Interpretive Summary: Although different sections of an agricultural field vary with respect to their kind of soil, fertilizer needs, amount of weeds or insects, or water needs, growers traditionally have managed their fields as if they were uniform. The same amount of fertilizer is usually put over the entire field even though the areas that had the greatest growth last season probably have little fertilizer left over, but areas of poor growth might still have plenty of fertilizer. This can result in unnecessary expense, and potential environmental problems, if fertilizer is added where it isn't needed and poor crop growth in areas that don't receive enough fertilizer. Global Positioning Satellite (GPS) systems and Geographic Information Systems (GIS) are relatively new technologies that make it possible for farmers to manage different sections of their fields according to the actual conditions in each section. This has been called Precision Agricultural or Site-specific Management. Maps can be drawn that show the differences in crop yield, soil chemistry, amount of fertilizer remaining in the soil, and population levels of pests. Based on these maps, growers can make management decisions to generate a treatment map. Equipment guided by GPS can then be used to deliver treatments in the right amount to each section of the field.
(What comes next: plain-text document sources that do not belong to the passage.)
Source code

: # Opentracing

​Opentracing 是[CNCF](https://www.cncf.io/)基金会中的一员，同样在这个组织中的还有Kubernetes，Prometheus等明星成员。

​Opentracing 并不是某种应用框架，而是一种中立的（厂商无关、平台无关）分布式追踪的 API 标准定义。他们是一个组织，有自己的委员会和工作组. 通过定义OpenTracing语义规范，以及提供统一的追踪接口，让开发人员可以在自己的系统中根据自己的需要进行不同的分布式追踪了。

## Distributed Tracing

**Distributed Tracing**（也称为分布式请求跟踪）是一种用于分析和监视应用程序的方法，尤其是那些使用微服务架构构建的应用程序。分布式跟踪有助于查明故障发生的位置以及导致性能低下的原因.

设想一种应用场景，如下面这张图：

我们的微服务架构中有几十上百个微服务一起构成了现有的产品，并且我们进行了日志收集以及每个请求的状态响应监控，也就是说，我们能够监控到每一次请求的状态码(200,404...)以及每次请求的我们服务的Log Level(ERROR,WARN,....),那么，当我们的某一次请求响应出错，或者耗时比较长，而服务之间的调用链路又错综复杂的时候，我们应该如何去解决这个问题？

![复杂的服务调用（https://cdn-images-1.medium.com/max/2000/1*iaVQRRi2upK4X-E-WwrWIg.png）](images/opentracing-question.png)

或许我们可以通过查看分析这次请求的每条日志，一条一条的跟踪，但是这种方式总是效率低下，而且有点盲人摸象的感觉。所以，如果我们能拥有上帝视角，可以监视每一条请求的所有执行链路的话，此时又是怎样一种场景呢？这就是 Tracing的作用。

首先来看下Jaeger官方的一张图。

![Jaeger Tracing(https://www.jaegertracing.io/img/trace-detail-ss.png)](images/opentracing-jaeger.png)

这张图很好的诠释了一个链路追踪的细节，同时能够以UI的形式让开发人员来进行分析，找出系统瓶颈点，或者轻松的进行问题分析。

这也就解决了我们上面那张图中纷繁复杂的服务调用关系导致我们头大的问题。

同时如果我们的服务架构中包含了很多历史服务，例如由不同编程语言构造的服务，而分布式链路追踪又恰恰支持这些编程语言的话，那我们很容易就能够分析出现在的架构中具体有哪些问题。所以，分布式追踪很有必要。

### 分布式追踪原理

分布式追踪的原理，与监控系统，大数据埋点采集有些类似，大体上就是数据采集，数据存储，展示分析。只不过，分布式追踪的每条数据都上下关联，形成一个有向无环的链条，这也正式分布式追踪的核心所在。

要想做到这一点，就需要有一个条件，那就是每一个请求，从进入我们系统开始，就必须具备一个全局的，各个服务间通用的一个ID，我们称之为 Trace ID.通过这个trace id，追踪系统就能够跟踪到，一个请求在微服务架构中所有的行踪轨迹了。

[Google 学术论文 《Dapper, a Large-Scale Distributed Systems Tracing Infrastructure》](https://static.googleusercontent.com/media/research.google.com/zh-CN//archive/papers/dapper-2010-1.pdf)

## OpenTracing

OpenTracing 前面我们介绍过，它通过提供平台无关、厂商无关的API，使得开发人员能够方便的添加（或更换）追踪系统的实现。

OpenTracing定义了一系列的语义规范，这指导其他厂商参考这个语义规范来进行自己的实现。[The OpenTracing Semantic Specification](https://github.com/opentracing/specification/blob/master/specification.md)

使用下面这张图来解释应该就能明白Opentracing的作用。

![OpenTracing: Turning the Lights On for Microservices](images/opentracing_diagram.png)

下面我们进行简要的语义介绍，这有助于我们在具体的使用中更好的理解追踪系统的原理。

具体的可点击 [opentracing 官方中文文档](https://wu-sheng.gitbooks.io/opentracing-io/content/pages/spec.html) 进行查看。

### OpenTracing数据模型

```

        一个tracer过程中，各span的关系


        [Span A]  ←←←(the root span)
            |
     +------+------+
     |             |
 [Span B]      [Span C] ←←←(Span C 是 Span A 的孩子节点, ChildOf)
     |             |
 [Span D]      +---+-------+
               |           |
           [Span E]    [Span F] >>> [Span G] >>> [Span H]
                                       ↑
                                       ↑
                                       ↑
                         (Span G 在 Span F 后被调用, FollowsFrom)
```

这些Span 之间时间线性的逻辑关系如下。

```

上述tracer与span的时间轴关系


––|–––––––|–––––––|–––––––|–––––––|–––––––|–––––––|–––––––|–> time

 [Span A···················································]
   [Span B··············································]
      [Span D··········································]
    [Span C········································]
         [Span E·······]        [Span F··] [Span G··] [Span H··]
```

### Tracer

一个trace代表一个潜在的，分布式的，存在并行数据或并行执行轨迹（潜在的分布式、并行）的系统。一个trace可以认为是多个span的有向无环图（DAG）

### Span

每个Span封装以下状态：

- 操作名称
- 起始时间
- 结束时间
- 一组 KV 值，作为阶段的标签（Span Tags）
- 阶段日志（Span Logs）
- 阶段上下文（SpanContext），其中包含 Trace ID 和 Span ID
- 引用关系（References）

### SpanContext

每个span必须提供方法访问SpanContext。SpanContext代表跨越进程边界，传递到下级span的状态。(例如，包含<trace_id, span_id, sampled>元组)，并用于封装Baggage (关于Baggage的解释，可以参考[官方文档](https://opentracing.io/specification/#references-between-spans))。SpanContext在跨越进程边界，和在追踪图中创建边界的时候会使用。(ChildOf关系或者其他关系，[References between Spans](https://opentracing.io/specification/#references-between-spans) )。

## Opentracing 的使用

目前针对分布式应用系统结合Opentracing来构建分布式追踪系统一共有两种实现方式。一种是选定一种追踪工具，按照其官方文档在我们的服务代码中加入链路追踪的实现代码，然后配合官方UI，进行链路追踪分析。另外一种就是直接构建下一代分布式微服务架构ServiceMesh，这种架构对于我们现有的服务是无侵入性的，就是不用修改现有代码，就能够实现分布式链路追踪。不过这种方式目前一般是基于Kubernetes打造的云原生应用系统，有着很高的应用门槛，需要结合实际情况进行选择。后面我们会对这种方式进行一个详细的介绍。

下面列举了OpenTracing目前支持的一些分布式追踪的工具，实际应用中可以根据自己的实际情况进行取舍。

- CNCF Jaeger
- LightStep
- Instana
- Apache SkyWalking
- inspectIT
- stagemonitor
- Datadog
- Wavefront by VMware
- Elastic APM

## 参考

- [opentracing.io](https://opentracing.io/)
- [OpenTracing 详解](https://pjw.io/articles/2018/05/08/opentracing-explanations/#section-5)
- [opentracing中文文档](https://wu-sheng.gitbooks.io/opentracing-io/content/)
To fully utilize the equipment already available, additional biological research must be conducted to better understand the important interactions between crops, spatially varying soil conditions and pest outbreaks, economic factors, and environmental concerns. This new knowledge can than be used to generate better treatment maps based on the actual needs in section of a field, rather than treating an entire field as if it was uniform.

Technical Abstract: Precision Agriculture, also known as Site-Specific Management, can be defined as the GATHERING of on-farm information pertaining to the variation and interaction of site-specific spatial and temporal factors affecting crop production and USING that information to prescribe and deliver site-specific application of agricultural management practices and inputs in agriculture production systems to maximize productive efficiency while minimizing negative environmental impacts. The availability of Global Positioning Satellite (GPS) systems and Geographic Information Systems (GIS) for agricultural production practices makes site-specific crop management possible. Maps of crop yield and quality, soil characteristics (texture, pH, nutrient status, etc.), topography, and pest population levels can be developed and used to make management decisions. Fertilizer, irrigation water, and pesticides can be applied site-specifically. Economic thresholds based on whole field management must be re-evaluated in light of site-specific control strategies. Management zones are identified based on economic thresholds, equipment constraints, and relevant site-specific data. Site-specific application and monitoring equipment is available. Additional biological research is needed to develop site-specific management plans based on a thorough understanding of the interactions of the physical, chemical, biological, economic, and environmental components of the agricultural production system. Only then can the capabilities of site-specific technologies be fully realized.